You pick apart the world, one strand at a time, and you hold your neighbors tight while you do.
The strand I have chosen is literacy. Book access is going to be more challenged than ever. Literacy rates dropping as media illiteracy skyrocketed played a huge role in the misinformation failure of this election. Though I will continue to do other work where I can—calling my senators about bills they can pass, financially supporting mutual aid organizations in my area—the core focus of my advocacy work has been and will continue to be literacy.
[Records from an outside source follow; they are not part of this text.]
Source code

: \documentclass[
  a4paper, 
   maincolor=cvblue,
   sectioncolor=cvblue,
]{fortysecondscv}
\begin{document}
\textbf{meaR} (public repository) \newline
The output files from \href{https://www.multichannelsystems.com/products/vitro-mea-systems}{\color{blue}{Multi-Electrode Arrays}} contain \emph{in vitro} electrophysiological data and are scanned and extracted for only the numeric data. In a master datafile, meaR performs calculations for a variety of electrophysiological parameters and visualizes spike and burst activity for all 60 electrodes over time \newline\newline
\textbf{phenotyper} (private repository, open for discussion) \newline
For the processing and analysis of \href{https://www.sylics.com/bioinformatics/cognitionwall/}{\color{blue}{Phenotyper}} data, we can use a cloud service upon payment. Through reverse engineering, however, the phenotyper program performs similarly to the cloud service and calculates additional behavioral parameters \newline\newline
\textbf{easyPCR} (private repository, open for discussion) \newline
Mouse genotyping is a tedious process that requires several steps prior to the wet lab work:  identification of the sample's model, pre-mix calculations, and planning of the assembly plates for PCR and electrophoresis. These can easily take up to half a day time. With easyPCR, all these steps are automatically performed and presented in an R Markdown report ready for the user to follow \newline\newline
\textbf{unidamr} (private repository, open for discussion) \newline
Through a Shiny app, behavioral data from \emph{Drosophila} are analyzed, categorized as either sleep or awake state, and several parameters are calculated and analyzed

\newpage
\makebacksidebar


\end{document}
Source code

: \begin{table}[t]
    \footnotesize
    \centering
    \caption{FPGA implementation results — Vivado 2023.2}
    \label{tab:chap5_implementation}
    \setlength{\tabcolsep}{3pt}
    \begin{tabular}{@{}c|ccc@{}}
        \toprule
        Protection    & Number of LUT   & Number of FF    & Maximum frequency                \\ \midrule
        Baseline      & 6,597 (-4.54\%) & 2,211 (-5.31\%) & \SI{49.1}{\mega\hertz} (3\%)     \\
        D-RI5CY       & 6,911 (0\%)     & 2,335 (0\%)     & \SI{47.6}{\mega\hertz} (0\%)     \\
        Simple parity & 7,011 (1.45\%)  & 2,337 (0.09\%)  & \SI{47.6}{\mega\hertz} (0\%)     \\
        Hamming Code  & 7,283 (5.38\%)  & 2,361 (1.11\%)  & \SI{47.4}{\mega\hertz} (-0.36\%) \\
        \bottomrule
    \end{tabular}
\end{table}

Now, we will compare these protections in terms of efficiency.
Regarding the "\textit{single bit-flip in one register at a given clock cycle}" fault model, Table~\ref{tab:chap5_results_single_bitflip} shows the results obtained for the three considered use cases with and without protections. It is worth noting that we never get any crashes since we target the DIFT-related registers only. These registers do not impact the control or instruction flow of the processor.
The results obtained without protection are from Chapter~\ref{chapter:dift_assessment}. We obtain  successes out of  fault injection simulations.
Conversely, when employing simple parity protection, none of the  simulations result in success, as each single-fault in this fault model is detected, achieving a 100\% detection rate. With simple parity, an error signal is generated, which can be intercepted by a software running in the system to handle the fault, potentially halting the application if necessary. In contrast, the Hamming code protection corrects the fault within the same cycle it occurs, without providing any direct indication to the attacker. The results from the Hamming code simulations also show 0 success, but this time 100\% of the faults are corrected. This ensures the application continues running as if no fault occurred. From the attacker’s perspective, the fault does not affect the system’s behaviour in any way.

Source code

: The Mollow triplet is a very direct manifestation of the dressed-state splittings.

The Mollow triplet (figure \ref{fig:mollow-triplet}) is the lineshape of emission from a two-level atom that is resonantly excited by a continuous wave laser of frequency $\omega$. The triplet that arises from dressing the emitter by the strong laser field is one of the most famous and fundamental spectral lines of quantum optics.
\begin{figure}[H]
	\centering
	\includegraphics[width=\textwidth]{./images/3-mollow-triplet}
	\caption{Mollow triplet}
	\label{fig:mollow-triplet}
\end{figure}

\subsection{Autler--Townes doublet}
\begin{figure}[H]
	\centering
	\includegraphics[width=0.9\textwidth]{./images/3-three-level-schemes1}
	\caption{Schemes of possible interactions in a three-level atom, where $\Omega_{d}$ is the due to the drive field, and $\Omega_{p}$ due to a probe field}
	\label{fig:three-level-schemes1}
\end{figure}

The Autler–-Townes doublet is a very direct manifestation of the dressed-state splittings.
If you are reading this newsletter, you probably care about books and stories. It is okay if, at the moment, you are sitting and hugging your cat and taking a minute to enjoy your life and ground yourself. There is a long road ahead. There are many feelings to process. But you might also, like me, be somebody who copes with grief and rage and despair through productivity. Somebody who needs a direction to move in. Who loves a to-do list.
Somebody who believes that if they are going to be swallowed, they might as well make the bastards choke.
Problems are interconnected. You can love books and decide you want to focus your attention on other things. Many booksellers suffer from housing insecurity. Many authors and illustrators struggle with food insecurity. Literacy is one of many threads. And not all work to untangle those many thread is publicly visible. Not all work should be publicly visible. I will not assume that anybody is or is not doing work in their communities, and you should not make assumptions about what others are doing. You also do not have to feel you must perform your own activism.
But the change we need will not come from doing the things we are already doing. If that would fix the world, the world would be fixed. As Audre Lorde wrote, “the master’s tools will never dismantle the master’s house.” We need to do something new. It will be uncomfortable.
Be uncomfortable.
The first and best thing you can do if you love books and if you want to prepare for the fight ahead is to find local progressive activists, groups, and candidates who are already in your area. Support them. They are doing the work and have already built the infrastructure to continue doing that work. What they need most is you.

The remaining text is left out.